(Records contained in a dataset)
----------

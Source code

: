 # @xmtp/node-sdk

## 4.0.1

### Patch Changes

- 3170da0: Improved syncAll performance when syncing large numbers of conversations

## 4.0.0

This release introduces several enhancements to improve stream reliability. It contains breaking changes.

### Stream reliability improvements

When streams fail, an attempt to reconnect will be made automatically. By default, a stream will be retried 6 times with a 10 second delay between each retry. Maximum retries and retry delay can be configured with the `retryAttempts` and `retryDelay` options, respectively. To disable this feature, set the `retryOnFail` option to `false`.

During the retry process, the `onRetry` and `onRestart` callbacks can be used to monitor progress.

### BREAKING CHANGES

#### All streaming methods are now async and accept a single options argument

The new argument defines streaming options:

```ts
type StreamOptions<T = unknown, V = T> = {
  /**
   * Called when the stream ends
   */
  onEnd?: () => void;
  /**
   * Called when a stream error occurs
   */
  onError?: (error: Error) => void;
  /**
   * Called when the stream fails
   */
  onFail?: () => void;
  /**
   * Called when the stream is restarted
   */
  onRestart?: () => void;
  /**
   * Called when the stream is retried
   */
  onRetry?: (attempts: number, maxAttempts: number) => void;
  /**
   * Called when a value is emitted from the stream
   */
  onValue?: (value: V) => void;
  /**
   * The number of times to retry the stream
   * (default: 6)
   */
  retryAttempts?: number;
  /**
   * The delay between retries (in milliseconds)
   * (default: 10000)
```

----------

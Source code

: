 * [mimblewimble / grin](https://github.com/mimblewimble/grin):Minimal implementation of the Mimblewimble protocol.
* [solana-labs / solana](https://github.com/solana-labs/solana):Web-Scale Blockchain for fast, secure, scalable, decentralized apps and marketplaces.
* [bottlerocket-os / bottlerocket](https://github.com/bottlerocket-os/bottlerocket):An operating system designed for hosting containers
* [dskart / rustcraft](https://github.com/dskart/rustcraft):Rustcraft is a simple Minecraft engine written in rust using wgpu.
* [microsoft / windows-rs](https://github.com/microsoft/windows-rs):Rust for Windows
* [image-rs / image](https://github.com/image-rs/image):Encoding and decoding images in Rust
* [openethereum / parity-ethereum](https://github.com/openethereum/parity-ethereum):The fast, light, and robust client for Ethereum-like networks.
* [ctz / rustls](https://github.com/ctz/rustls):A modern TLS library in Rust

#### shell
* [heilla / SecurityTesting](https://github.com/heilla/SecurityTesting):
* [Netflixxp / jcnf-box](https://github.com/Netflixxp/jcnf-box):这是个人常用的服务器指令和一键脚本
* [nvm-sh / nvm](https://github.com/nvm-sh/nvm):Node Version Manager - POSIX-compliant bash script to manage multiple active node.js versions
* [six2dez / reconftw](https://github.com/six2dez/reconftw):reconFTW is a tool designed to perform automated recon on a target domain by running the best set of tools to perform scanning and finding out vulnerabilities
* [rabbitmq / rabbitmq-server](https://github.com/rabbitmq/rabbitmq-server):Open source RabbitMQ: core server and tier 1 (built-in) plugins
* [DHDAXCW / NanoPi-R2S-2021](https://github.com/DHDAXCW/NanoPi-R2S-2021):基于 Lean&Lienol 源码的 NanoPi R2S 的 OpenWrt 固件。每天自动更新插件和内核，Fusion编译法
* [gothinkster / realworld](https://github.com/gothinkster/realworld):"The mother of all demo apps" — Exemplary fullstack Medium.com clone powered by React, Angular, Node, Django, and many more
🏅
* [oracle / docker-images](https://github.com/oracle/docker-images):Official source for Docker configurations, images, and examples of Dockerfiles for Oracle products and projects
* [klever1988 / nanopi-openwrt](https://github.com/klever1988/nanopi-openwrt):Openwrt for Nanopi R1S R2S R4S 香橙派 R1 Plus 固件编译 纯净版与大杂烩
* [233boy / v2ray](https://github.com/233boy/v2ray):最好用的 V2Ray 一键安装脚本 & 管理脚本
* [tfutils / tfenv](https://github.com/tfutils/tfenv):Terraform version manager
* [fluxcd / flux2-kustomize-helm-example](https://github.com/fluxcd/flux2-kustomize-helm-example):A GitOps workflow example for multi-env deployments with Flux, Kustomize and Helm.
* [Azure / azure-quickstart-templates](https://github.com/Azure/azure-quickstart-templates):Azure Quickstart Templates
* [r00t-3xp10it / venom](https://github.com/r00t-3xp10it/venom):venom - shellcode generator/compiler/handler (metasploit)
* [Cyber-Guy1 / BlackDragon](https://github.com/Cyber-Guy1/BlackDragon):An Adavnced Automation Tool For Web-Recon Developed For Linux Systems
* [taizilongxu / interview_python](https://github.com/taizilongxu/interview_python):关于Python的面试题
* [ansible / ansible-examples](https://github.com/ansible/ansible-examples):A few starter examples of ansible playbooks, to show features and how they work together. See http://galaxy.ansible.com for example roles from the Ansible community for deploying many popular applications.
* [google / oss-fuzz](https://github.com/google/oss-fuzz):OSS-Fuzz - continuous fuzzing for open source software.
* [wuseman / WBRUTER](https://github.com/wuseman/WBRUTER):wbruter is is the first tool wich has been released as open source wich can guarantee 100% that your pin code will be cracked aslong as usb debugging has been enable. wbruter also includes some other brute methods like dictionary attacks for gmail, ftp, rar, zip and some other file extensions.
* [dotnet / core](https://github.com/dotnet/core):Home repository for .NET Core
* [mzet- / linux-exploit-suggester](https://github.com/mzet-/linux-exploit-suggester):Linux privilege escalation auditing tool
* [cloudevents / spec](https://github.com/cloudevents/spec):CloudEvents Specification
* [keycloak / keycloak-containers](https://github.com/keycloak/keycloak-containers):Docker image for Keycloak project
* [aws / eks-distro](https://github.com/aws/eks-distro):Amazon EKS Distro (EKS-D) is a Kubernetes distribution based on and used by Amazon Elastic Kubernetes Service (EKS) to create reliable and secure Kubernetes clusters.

----------

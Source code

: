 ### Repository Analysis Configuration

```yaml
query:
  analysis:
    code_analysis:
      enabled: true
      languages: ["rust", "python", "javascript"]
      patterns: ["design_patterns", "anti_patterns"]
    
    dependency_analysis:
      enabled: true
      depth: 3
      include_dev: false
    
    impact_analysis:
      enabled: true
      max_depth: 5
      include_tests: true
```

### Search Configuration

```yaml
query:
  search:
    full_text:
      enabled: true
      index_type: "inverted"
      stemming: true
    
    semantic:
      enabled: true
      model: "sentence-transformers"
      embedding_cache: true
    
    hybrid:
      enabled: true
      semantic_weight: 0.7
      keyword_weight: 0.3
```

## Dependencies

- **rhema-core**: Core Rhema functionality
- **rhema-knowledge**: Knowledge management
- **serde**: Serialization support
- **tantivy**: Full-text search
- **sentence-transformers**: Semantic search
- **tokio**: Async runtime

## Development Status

----------

> [Directions]: If a line in the records above contains the word "from", copy it.

> [Problem solution]:
   * Called when a value is emitted from the stream
* [ansible / ansible-examples](https://github.com/ansible/ansible-examples):A few starter examples of ansible playbooks, to show features and how they work together. See http://galaxy.ansible.com for example roles from the Ansible community for deploying many popular applications.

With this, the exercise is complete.